(Document images with source code)
- Opening Delimiter -

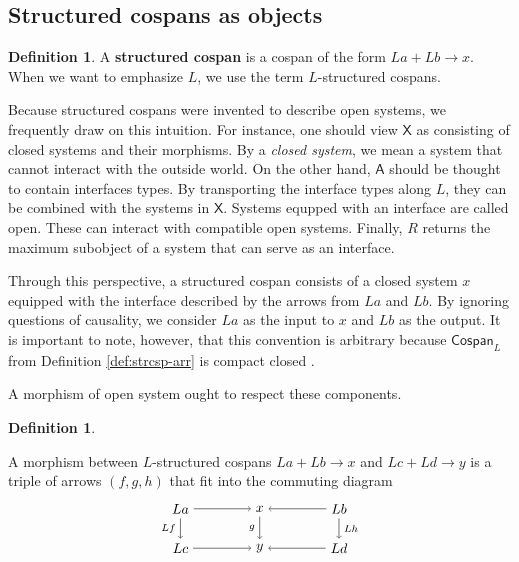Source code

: \documentclass{amsart}
\newcommand{\A}{\cat{A}}
\newcommand{\X}{\cat{X}}
\newcommand{\Csp}{\cat{Cospan}}
\newcommand{\defn}[1]{\textbf{#1}}
\newcommand{\cat}[1]{\mathsf{#1}}
\newcommand{\csp}[3]{#1 + #3 \to #2}
\theoremstyle{remark}
\theoremstyle{definition}
\newtheorem{definition}[theorem]{Definition}
\begin{document}


\subsection{Structured cospans as objects}
\label{sec:StrCspAsObject}

\begin{definition}\label{df:strcsp}
  A \defn{structured cospan} is a cospan of the form
  $ \csp{La}{x}{Lb} $.  When we want to emphasize $ L $, we use the
  term $ L $-structured cospans.
\end{definition}

Because structured cospans were invented to describe open systems, we
frequently draw on this intuition. For instance, one should view
$ \X $ as consisting of closed systems and their morphisms. By a
\emph{closed system}, we mean a system that cannot interact with the
outside world. On the other hand, $ \A $ should be thought to contain
interfaces types. By transporting the interface types along $ L $,
they can be combined with the systems in $ \X $. Systems equpped with
an interface are called open.  These can interact with compatible open
systems.  Finally, $ R $ returns the maximum subobject of a system
that can serve as an interface. 

Through this perspective, a structured cospan consists of a closed
system $ x $ equipped with the interface described by the arrows from
$ La $ and $ Lb $. By ignoring questions of causality, we consider
$ La $ as the input to $ x $ and $ Lb $ as the output. It is important
to note, however, that this convention is arbitrary because $ \Csp_L $
from Definition \ref{def:strcsp-arr} is compact closed
\cite{CicCour_SpCspTopos}.  

A morphism of open system ought to respect these components.

\begin{definition} \label{df:morph-of-strcsp}

  A morphism between $ L $-structured cospans
  \(
    \csp{La}{x}{Lb}
  \)
  and
  \(
    \csp{Lc}{y}{Ld}
  \)
  is a triple of arrows $ ( f,g,h ) $ that fit into the commuting
  diagram
  \[
    \begin{tikzpicture}
      \node (1) at (-2,1) {\( La \)};
      \node (2) at (0,1) {\( x \)};
      \node (3) at (2,1) {\( Lb \)};
      \node (4) at (-2,0) {\( Lc \)};
      \node (5) at (0,0) {\( y \)};
      \node (6) at (2,0) {\( Ld \)};
      \draw [->] (1) to node [above] {\scriptsize{\(  \)}} (2);
      \draw [->] (3) to node [above] {\scriptsize{\(  \)}} (2);
      \draw [->] (4) to node [below] {\scriptsize{\(  \)}} (5);
      \draw [->] (6) to node [below] {\scriptsize{\(  \)}} (5);
      \draw [->] (1) to node [left] {\scriptsize{\( Lf \)}} (4);
      \draw [->] (2) to node [left] {\scriptsize{\( g \)}} (5);
      \draw [->] (3) to node [right] {\scriptsize{\( Lh \)}} (6);
    \end{tikzpicture}
  \]
\end{definition}
\end{document}
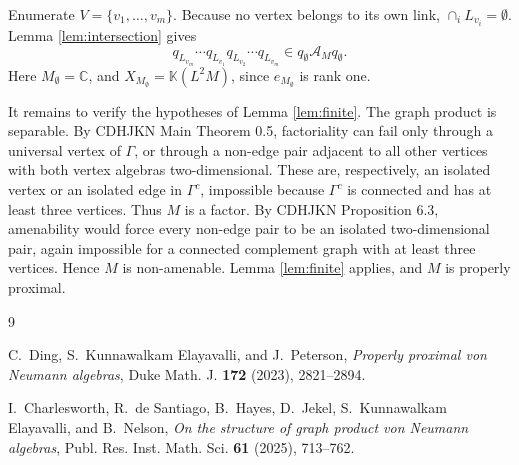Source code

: \documentclass[12pt]{article}
\newcommand{\cA}{\mathcal A}
\newcommand{\C}{\mathbb C}
\begin{document}
Enumerate \(V=\{v_1,\ldots,v_m\}\).  Because no vertex belongs to its own link,
\(\cap_iL_{v_i}=\emptyset\).  Lemma \ref{lem:intersection} gives
\[
 q_{L_{v_m}}\cdots q_{L_{v_1}}q_{L_{v_2}}\cdots q_{L_{v_m}}
 \in q_{\emptyset}\cA_Mq_{\emptyset}.
\]
Here \(M_\emptyset=\C\), and \(X_{M_\emptyset}=\mathbb K(L^2M)\), since
\(e_{M_\emptyset}\) is rank one.

It remains to verify the hypotheses of Lemma \ref{lem:finite}.  The graph
product is separable.  By CDHJKN Main Theorem 0.5, factoriality can fail only
through a universal vertex of \(\Gamma\), or through a non-edge pair adjacent to
all other vertices with both vertex algebras two-dimensional.  These are,
respectively, an isolated vertex or an isolated edge in \(\Gamma^c\), impossible
because \(\Gamma^c\) is connected and has at least three vertices.  Thus \(M\)
is a factor.  By CDHJKN Proposition 6.3, amenability would force every non-edge
pair to be an isolated two-dimensional pair, again impossible for a connected
complement graph with at least three vertices.  Hence \(M\) is non-amenable.
Lemma \ref{lem:finite} applies, and \(M\) is properly proximal.

\begin{thebibliography}{9}

C.~Ding, S.~Kunnawalkam Elayavalli, and J.~Peterson,
\emph{Properly proximal von Neumann algebras},
Duke Math. J. \textbf{172} (2023), 2821--2894.

I.~Charlesworth, R.~de Santiago, B.~Hayes, D.~Jekel,
S.~Kunnawalkam Elayavalli, and B.~Nelson,
\emph{On the structure of graph product von Neumann algebras},
Publ. Res. Inst. Math. Sci. \textbf{61} (2025), 713--762.

\end{thebibliography}
\end{document}
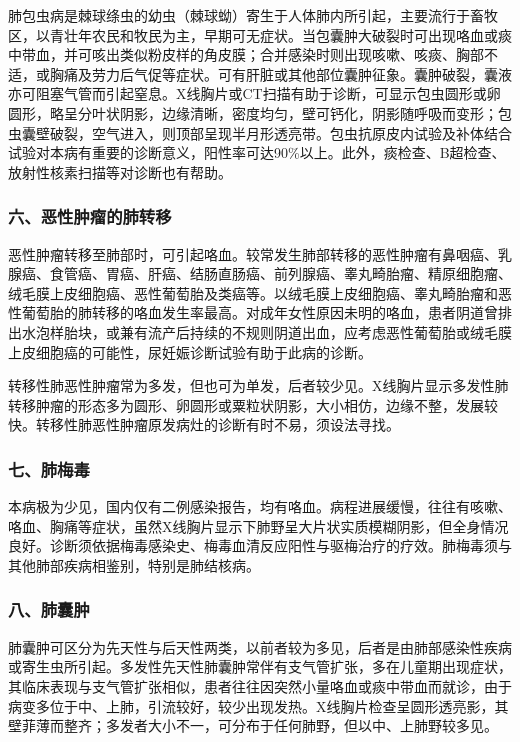 肺包虫病是棘球绦虫的幼虫（棘球蚴）寄生于人体肺内所引起，主要流行于畜牧区，以青壮年农民和牧民为主，早期可无症状。当包囊肿大破裂时可出现咯血或痰中带血，并可咳出类似粉皮样的角皮膜；合并感染时则出现咳嗽、咳痰、胸部不适，或胸痛及劳力后气促等症状。可有肝脏或其他部位囊肿征象。囊肿破裂，囊液亦可阻塞气管而引起窒息。X线胸片或CT扫描有助于诊断，可显示包虫圆形或卵圆形，略呈分叶状阴影，边缘清晰，密度均匀，壁可钙化，阴影随呼吸而变形；包虫囊壁破裂，空气进入，则顶部呈现半月形透亮带。包虫抗原皮内试验及补体结合试验对本病有重要的诊断意义，阳性率可达90\%以上。此外，痰检查、B超检查、放射性核素扫描等对诊断也有帮助。

\subsubsection{六、恶性肿瘤的肺转移}

恶性肿瘤转移至肺部时，可引起咯血。较常发生肺部转移的恶性肿瘤有鼻咽癌、乳腺癌、食管癌、胃癌、肝癌、结肠直肠癌、前列腺癌、睾丸畸胎瘤、精原细胞瘤、绒毛膜上皮细胞癌、恶性葡萄胎及类癌等。以绒毛膜上皮细胞癌、睾丸畸胎瘤和恶性葡萄胎的肺转移的咯血发生率最高。对成年女性原因未明的咯血，患者阴道曾排出水泡样胎块，或兼有流产后持续的不规则阴道出血，应考虑恶性葡萄胎或绒毛膜上皮细胞癌的可能性，尿妊娠诊断试验有助于此病的诊断。

转移性肺恶性肿瘤常为多发，但也可为单发，后者较少见。X线胸片显示多发性肺转移肿瘤的形态多为圆形、卵圆形或粟粒状阴影，大小相仿，边缘不整，发展较快。转移性肺恶性肿瘤原发病灶的诊断有时不易，须设法寻找。

\subsubsection{七、肺梅毒}

本病极为少见，国内仅有二例感染报告，均有咯血。病程进展缓慢，往往有咳嗽、咯血、胸痛等症状，虽然X线胸片显示下肺野呈大片状实质模糊阴影，但全身情况良好。诊断须依据梅毒感染史、梅毒血清反应阳性与驱梅治疗的疗效。肺梅毒须与其他肺部疾病相鉴别，特别是肺结核病。

\subsubsection{八、肺囊肿}

肺囊肿可区分为先天性与后天性两类，以前者较为多见，后者是由肺部感染性疾病或寄生虫所引起。多发性先天性肺囊肿常伴有支气管扩张，多在儿童期出现症状，其临床表现与支气管扩张相似，患者往往因突然小量咯血或痰中带血而就诊，由于病变多位于中、上肺，引流较好，较少出现发热。X线胸片检查呈圆形透亮影，其壁菲薄而整齐；多发者大小不一，可分布于任何肺野，但以中、上肺野较多见。

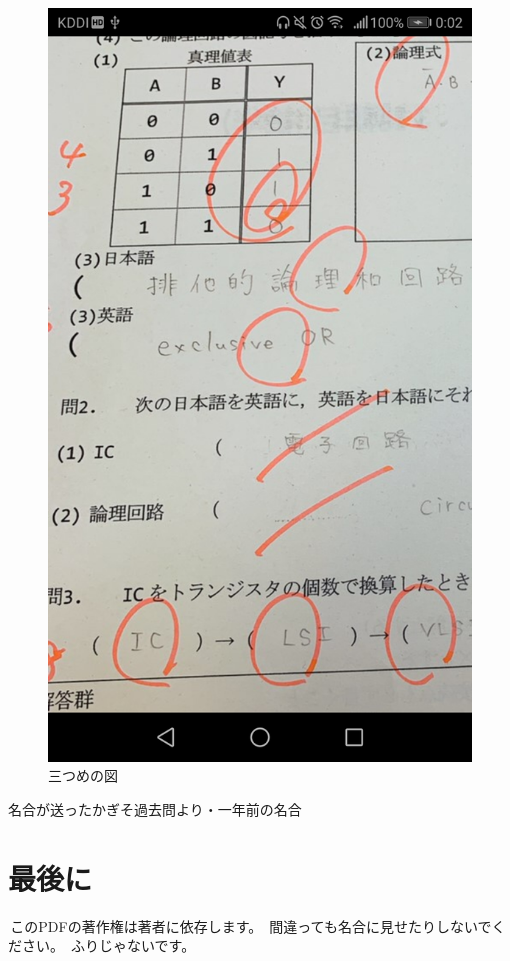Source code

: \documentclass[11pt]{jsarticle}
\begin{document}
\begin{figure}[htbp]
\begin{minipage}{0.33\hsize}
 \begin{center}
  \includegraphics[scale=0.1]{pic3.jpg}
 \end{center}
  \caption{三つめの図}
  \label{fig:three}
 \end{minipage}
\end{figure}

\begin{thebibliography}{数字}
   名合が送ったかぎそ過去問より・一年前の名合
\end{thebibliography}
\newpage
\part{最後に}
\,このPDFの著作権は著者に依存します。
\,間違っても名合に見せたりしないでください。
\,ふりじゃないです。
\end{document}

- Closing Delimiter -

Scan the entries above, and wherever a line holds the string "tikzpicture", copy it.

**Result of this exercise:**
    \begin{tikzpicture}
    \end{tikzpicture}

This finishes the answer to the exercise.